地域によっては呼び方も具材も異なります。
今回はそんな冷や汁についてのお話です。

【冷や汁の歴史】

冷や汁は宮崎県の平野部を中心とする郷土料理です。
鎌倉時代の「鎌倉管領家記録」に「武家にては飯に汁かけ参らせ候、僧侶にては冷や汁をかけ参らせ候」との記述が残されており、これが冷や汁の起源とされています。
鎌倉時代以降は僧侶によって全国に広まり、各地の食文化、風土、気候などが宮崎に合い、次第に定着していきました。
かつて、農民が夏の重労働を行う際、時間や食欲のないときでも十分な栄養補給や体力回復のために、簡単に食べられる生活の知恵として伝承されてきた料理です。
麦飯に生みそを乗せ、それに水をかけて食べていたことがもとになっているといわれています。

【冷や汁とは?】

冷や汁とは、煮干しや焼いたあじをほぐしてから、みそやゴマを合わせてすり鉢ですり、直火であぶります。
それを出汁で溶いて冷たくし、麦飯の上に豆腐やきゅうりを乗せて食べる、宮崎県の郷土料理
です。
地域によって具材も呼び方もさまざまです。

【他県との違い】

●埼玉県
宮崎県とならび、冷や汁が有名なのは埼玉県です。
埼玉県の冷や汁の特徴はうどんのつけ汁として食べることです。
野菜などの具材をすり鉢ですり、「すりたて」を食べていたことに由来し、「すったて」や「つったて」とも呼ばれています。

●山形県
山形県の冷や汁は宮崎県のものとは異なり、季節の野菜と浸し汁を合わせて仕上げるおひたし料理です。
山形県の中でも、上杉謙信の城下町として知られる、米沢市の郷土料理で、由来は諸説がありますが、上杉謙信公の陣中料理として配下の武将たちに振舞われたという説があります。


【冷や汁】

<材料(2人分)> 調理時間:45分
あじの干物・・1尾
Aみそ・・大さじ1・1/2
A白すりごま・・大さじ1
木綿豆腐・・1/2丁
きゅうり・・1/2本
冷やした出汁・・300g
みょうが・・適量
青しそ・・2~3枚
ごはん・・茶碗2杯分

<作り方>

  1. 豆腐はキッチンペーパーで包み、上から重しを乗せて、水切りをしておく。
  2. あじをグリルなどで軽く焦げ目がつくまで焼き、身をほぐし、ポリ袋に入れてスプーンでつぶす。
  3. きゅうりは薄切りにし、塩(分量外)でもむ。
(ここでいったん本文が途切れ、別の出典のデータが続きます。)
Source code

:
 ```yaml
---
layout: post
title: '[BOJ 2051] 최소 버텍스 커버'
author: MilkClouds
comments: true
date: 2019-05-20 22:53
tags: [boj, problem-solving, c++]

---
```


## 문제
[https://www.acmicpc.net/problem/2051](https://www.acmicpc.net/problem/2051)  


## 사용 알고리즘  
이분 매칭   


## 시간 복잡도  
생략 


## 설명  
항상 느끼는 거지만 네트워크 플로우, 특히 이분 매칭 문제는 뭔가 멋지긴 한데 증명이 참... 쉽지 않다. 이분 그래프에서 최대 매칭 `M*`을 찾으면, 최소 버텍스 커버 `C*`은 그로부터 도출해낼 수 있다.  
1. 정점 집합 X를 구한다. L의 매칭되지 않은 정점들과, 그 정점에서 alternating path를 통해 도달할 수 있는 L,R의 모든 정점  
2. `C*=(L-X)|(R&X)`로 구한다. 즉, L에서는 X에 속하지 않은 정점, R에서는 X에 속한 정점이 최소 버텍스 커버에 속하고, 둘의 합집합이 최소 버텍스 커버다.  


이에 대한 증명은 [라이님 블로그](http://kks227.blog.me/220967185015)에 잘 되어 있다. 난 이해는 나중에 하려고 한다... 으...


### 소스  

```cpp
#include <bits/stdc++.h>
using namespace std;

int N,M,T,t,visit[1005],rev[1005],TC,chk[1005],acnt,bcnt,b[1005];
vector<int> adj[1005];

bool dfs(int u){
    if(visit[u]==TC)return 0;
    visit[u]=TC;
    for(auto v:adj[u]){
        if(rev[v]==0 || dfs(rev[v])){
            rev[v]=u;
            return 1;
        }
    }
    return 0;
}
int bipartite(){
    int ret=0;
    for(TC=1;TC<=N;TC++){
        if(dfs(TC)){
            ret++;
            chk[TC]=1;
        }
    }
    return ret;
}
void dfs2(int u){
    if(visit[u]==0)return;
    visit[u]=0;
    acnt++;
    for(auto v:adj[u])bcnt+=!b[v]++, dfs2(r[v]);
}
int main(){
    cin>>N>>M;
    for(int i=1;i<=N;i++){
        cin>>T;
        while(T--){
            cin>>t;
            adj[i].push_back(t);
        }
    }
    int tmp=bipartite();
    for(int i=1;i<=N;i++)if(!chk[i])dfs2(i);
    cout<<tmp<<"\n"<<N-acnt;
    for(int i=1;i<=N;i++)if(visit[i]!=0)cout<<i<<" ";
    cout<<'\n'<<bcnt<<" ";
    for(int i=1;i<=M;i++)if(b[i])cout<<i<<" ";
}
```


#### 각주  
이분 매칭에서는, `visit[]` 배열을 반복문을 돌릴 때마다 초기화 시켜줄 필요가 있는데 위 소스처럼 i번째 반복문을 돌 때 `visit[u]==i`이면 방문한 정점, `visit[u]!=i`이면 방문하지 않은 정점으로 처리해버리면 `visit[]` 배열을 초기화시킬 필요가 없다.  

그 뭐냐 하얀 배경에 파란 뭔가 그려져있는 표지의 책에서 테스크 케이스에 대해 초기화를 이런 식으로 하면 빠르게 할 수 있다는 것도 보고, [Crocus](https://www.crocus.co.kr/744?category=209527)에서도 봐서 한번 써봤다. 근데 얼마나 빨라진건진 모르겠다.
しそ・みょうがは千切りにする。豆腐はひと口大に手でちぎる。
  4. A・(2)を混ぜ合わせフライパンに広げ、焼き目がつくまで弱火で焼く。またはアルミホイルに敷いてオーブントースターで焼く。※油を使わないので焦げないように気をつけましょう。
  5. (4)に出汁を加えてのばし、しぼったきゅうり・豆腐を合わせる。
  6. ごはんに(5)をかけ、しそ・みょうがを盛り付ける。

今回のレシピはご家庭で作れるように少しアレンジしています。
伝統的な冷や汁のレシピだと、みそ・ごま・焼き魚をすり鉢ですり、内側に広げて、直火であぶって作ります。
もしご家庭にすり鉢がある方は、伝統的なレシピでも作ってみて下さいね。